**What the task asks:** Across all the records, filter for lines with the word "angle" and copy them.

┌─ Records provided

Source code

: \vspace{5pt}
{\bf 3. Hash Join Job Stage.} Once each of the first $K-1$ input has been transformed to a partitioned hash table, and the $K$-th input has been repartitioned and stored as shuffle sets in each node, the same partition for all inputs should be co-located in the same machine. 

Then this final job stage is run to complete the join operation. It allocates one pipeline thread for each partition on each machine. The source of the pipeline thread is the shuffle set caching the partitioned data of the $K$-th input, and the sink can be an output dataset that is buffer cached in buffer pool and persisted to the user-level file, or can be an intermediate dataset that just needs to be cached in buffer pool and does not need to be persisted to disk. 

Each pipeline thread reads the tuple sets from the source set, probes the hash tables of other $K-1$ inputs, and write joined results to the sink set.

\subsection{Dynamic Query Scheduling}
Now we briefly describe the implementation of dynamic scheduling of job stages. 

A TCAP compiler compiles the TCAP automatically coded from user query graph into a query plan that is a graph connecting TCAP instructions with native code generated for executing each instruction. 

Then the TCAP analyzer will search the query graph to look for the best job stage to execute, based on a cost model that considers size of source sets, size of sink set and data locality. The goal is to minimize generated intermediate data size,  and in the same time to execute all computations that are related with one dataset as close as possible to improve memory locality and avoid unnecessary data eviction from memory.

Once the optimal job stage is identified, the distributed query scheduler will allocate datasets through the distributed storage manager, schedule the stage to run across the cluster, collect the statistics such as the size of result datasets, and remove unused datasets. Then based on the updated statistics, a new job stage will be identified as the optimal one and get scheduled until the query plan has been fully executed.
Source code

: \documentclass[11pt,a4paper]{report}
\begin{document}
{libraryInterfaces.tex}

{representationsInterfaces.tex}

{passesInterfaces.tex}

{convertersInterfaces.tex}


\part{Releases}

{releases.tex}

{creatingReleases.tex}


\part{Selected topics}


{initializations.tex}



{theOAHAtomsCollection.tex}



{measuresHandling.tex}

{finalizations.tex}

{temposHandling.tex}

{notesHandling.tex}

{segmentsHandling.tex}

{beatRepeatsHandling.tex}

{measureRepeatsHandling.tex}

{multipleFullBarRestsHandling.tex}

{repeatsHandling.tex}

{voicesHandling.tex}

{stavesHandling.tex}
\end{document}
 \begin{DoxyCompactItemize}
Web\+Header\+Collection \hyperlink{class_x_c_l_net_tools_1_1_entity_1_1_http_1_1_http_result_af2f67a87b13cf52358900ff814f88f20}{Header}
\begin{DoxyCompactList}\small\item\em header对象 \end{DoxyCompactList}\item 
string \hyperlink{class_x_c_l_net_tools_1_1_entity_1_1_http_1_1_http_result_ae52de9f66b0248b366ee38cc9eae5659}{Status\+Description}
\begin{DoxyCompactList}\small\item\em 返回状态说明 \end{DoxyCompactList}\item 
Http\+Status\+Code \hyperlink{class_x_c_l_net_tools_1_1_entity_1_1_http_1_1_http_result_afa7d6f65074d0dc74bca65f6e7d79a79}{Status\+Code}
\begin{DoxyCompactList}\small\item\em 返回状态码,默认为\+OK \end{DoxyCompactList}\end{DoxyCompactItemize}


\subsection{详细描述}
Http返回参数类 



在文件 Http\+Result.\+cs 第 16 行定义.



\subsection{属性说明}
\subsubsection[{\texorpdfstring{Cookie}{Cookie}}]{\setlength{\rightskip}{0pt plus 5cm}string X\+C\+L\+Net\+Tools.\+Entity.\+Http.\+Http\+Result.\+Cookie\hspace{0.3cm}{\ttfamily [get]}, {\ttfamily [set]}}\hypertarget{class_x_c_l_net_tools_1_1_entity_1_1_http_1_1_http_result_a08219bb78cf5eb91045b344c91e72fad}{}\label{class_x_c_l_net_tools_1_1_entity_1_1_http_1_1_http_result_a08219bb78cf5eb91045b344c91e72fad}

└─
┌─ Records provided

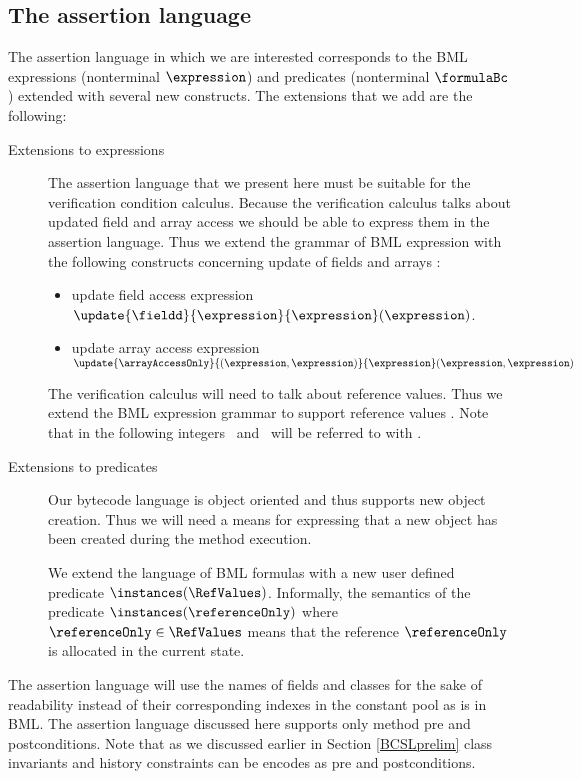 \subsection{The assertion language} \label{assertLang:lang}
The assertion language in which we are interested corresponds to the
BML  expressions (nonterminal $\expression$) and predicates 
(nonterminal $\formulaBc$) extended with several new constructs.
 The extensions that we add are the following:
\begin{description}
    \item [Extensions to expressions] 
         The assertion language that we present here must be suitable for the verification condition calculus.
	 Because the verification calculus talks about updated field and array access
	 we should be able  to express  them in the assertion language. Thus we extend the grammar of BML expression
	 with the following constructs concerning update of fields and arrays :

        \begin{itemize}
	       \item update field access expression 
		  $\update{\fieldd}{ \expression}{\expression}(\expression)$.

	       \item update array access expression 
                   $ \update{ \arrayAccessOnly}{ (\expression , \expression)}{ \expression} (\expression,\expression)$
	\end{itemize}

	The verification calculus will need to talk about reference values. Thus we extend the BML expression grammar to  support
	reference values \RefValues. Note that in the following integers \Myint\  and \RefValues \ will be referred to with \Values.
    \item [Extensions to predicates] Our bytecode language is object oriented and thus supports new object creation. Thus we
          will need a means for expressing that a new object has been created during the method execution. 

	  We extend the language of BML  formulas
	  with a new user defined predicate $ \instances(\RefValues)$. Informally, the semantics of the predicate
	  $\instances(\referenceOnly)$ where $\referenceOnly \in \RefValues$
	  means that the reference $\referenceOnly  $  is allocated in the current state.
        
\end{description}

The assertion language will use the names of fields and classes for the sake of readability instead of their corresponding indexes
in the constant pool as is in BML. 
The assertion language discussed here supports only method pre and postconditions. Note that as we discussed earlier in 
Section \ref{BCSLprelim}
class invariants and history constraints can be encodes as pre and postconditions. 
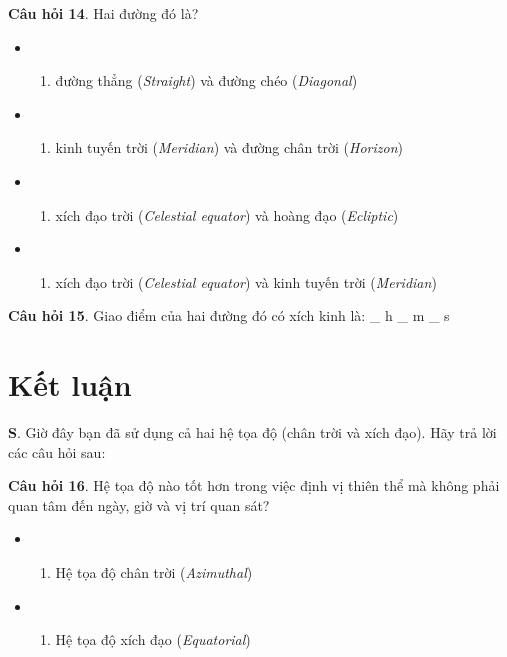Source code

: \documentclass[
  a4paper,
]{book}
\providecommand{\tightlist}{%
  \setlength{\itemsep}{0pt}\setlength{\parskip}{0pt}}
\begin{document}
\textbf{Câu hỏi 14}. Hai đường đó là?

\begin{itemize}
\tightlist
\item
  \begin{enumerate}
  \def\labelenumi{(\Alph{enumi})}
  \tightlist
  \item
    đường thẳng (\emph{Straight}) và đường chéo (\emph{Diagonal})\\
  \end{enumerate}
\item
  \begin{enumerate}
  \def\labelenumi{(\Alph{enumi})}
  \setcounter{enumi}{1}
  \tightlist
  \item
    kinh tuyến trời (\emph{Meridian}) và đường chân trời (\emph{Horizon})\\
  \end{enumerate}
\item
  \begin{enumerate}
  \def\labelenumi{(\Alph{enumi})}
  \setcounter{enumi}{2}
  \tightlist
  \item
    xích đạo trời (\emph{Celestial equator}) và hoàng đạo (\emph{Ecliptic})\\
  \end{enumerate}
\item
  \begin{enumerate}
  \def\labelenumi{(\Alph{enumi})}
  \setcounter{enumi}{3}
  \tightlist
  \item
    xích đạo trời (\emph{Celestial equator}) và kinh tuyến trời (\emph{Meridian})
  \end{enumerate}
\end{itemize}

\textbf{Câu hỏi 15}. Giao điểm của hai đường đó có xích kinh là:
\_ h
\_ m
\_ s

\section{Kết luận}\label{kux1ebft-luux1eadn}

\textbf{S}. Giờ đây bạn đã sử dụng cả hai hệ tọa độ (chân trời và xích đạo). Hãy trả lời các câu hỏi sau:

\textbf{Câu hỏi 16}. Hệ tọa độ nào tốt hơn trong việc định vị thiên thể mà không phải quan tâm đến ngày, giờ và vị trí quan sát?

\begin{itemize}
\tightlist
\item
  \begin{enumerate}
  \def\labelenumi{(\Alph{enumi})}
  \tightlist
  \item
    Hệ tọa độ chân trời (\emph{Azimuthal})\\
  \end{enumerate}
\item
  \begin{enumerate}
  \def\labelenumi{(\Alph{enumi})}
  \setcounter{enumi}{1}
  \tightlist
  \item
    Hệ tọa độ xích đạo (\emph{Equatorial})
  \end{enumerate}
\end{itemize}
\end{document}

└─
┌─ Records provided

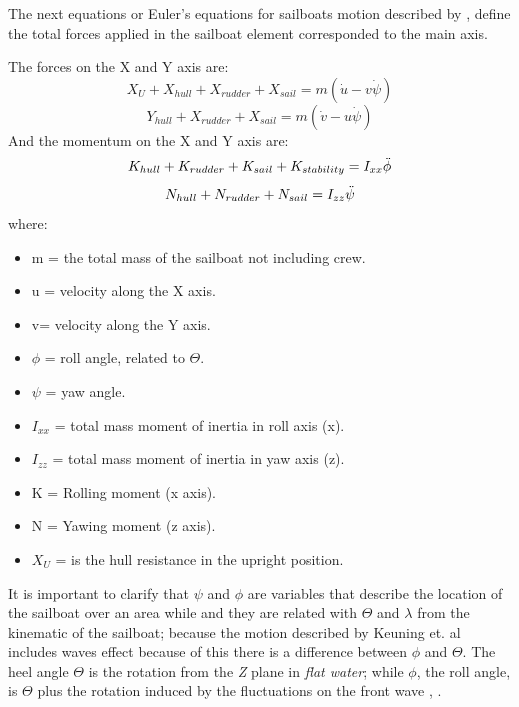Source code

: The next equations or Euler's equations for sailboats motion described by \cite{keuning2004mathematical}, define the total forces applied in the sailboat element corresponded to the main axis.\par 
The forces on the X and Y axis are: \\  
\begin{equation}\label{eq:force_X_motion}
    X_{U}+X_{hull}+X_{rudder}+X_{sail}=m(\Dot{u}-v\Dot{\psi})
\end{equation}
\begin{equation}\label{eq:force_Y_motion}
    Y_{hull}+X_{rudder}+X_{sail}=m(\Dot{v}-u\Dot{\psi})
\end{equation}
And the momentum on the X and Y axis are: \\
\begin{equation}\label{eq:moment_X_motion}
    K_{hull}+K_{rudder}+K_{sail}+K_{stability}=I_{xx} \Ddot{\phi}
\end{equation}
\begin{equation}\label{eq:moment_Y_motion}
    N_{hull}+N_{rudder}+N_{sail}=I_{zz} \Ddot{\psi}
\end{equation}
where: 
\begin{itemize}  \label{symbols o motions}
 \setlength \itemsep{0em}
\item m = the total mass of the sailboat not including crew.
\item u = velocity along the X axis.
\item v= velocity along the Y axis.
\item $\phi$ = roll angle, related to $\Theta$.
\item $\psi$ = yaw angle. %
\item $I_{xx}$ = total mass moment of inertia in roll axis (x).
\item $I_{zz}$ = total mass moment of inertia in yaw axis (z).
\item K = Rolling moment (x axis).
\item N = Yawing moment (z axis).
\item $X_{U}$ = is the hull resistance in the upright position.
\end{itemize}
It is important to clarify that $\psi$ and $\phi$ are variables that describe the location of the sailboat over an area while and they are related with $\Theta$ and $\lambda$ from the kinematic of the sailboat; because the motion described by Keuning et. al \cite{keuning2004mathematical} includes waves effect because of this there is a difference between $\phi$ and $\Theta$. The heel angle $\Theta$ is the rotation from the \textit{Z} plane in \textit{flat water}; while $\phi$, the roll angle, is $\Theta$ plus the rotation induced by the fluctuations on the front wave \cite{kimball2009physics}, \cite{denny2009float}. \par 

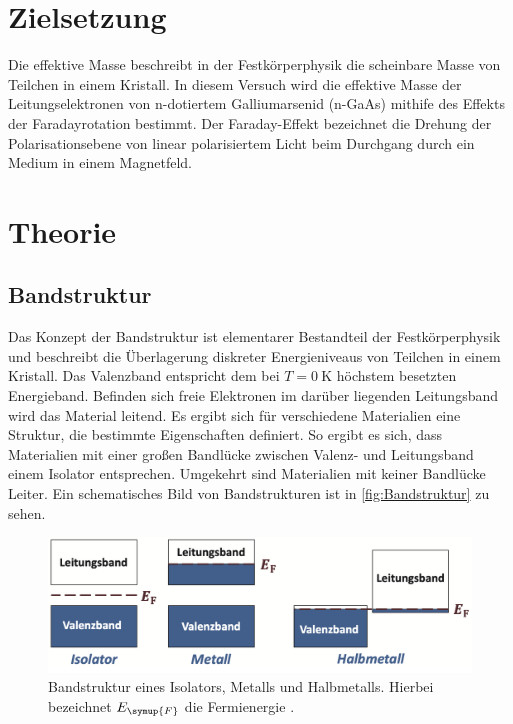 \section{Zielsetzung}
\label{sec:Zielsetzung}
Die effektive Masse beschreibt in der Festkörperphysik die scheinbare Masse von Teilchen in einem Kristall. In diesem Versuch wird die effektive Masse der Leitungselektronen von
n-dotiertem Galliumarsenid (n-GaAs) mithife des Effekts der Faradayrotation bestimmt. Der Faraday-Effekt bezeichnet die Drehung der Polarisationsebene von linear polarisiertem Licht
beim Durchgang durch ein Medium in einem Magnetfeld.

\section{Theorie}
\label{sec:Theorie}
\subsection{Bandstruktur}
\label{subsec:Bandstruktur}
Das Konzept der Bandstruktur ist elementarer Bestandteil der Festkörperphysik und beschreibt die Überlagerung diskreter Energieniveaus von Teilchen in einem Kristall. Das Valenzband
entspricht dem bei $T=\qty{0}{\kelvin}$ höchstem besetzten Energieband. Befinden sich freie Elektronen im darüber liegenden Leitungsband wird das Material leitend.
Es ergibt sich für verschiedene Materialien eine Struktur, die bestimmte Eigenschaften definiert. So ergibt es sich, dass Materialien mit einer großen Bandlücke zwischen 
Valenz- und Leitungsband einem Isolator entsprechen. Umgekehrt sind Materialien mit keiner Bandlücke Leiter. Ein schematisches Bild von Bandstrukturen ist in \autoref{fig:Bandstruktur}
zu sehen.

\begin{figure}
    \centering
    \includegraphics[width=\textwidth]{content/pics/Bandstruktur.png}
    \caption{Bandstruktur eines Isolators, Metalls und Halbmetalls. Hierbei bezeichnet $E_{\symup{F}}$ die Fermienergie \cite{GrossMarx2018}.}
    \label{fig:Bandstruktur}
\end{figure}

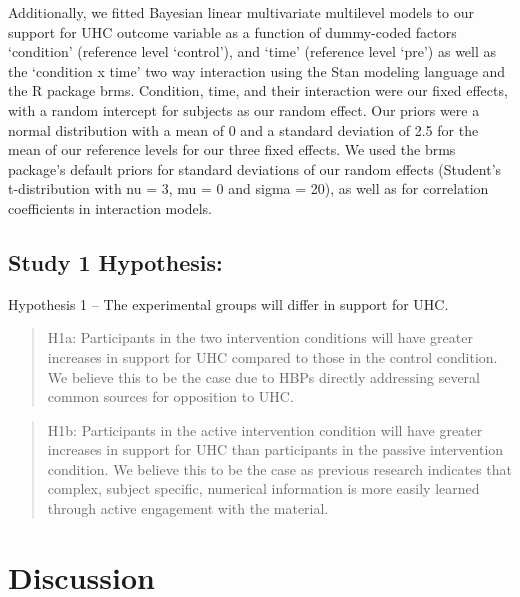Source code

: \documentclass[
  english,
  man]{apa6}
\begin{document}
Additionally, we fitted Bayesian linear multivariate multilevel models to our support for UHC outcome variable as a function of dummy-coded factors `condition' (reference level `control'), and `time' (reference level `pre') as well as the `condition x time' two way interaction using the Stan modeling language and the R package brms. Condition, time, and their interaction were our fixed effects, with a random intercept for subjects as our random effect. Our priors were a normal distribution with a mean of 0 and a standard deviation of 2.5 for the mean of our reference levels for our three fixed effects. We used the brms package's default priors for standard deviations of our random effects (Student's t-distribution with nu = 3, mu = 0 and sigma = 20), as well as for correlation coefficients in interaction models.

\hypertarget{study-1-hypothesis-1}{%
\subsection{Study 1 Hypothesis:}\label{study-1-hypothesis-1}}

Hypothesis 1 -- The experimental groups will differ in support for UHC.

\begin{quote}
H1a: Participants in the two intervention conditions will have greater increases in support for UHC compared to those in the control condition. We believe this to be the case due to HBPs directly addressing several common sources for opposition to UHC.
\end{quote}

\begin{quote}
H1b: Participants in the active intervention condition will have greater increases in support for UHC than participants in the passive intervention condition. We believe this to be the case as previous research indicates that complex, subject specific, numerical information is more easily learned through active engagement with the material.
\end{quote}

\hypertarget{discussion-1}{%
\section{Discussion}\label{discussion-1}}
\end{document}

└─

**Finished task:**
\item $\phi$ = roll angle, related to $\Theta$.
\item $\psi$ = yaw angle. %
It is important to clarify that $\psi$ and $\phi$ are variables that describe the location of the sailboat over an area while and they are related with $\Theta$ and $\lambda$ from the kinematic of the sailboat; because the motion described by Keuning et. al \cite{keuning2004mathematical} includes waves effect because of this there is a difference between $\phi$ and $\Theta$. The heel angle $\Theta$ is the rotation from the \textit{Z} plane in \textit{flat water}; while $\phi$, the roll angle, is $\Theta$ plus the rotation induced by the fluctuations on the front wave \cite{kimball2009physics}, \cite{denny2009float}. \par 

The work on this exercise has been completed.